Не раз и не два приходилось мне схватываться смертным боем с агентами иностранных разведок — шпионами и диверсантами. Малопочтенная эта публика, со всей ответственностью могу сказать, практикует такие ухищрения и комбинации, что только диву даешься. Кажется, нет предела вероломству их и коварству.

Судьба так распорядилась, что к одному такому делу я имел самое непосредственное отношение. История эта, мне кажется, довольно любопытная, и постараюсь рассказать все обстоятельно.

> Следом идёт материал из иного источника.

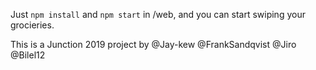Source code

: Just `npm install` and  `npm start` in /web, and you can start swiping your grocieries. 

This is a Junction 2019 project by
@Jay-kew
@FrankSandqvist
@Jiro
@Bilel12

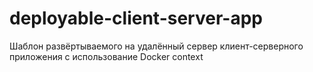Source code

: # deployable-client-server-app
Шаблон развёртываемого на удалённый сервер клиент-серверного приложения с использование Docker context
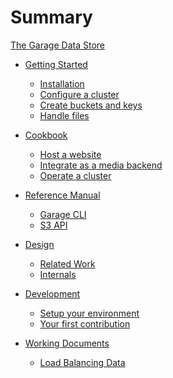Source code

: # Summary

[The Garage Data Store](./intro.md)

- [Getting Started](./getting_started/index.md)
  - [Installation](./getting_started/install.md)
  - [Configure a cluster](./getting_started/cluster.md)
  - [Create buckets and keys](./getting_started/bucket.md)
  - [Handle files](./getting_started/files.md)

- [Cookbook](./cookbook/index.md)
  - [Host a website](./cookbook/website.md)
  - [Integrate as a media backend]()
  - [Operate a cluster]()

- [Reference Manual](./reference_manual/index.md)
  - [Garage CLI]()
  - [S3 API](./reference_manual/s3_compatibility.md)

- [Design](./design/index.md)
  - [Related Work](./design/related_work.md)
  - [Internals](./design/internals.md)

- [Development](./development/index.md)
  - [Setup your environment](./development/devenv.md)
  - [Your first contribution]()

- [Working Documents](./working_documents/index.md)
  - [Load Balancing Data](./working_documents/load_balancing.md)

Те двое, которых мы с Бобровым взяли в лесной сторожке, были, нет сомнения, матерыми разведчиками, что называется, птицами большого полета. Они имели при себе портативный радиопередатчик, миниатюрный фотоаппарат, кассеты с микропленкой и иную шпионскую технику, не говоря уже про кучу денег, паспорта и трудовые книжки (разумеется, фальшивые) на разные фамилии. Не забыли снабдить их и ампулами с цианистым калием. Эти «конфетки», как их называют между собой господа лазутчики, были предусмотрительно зашиты в воротники рубашек и предназначались на случай захвата или провала. Но они не воспользовались ими. Вероятно, надеялись отбиться, уйти. Да мы с Бобровым поломали все их планы и расчеты.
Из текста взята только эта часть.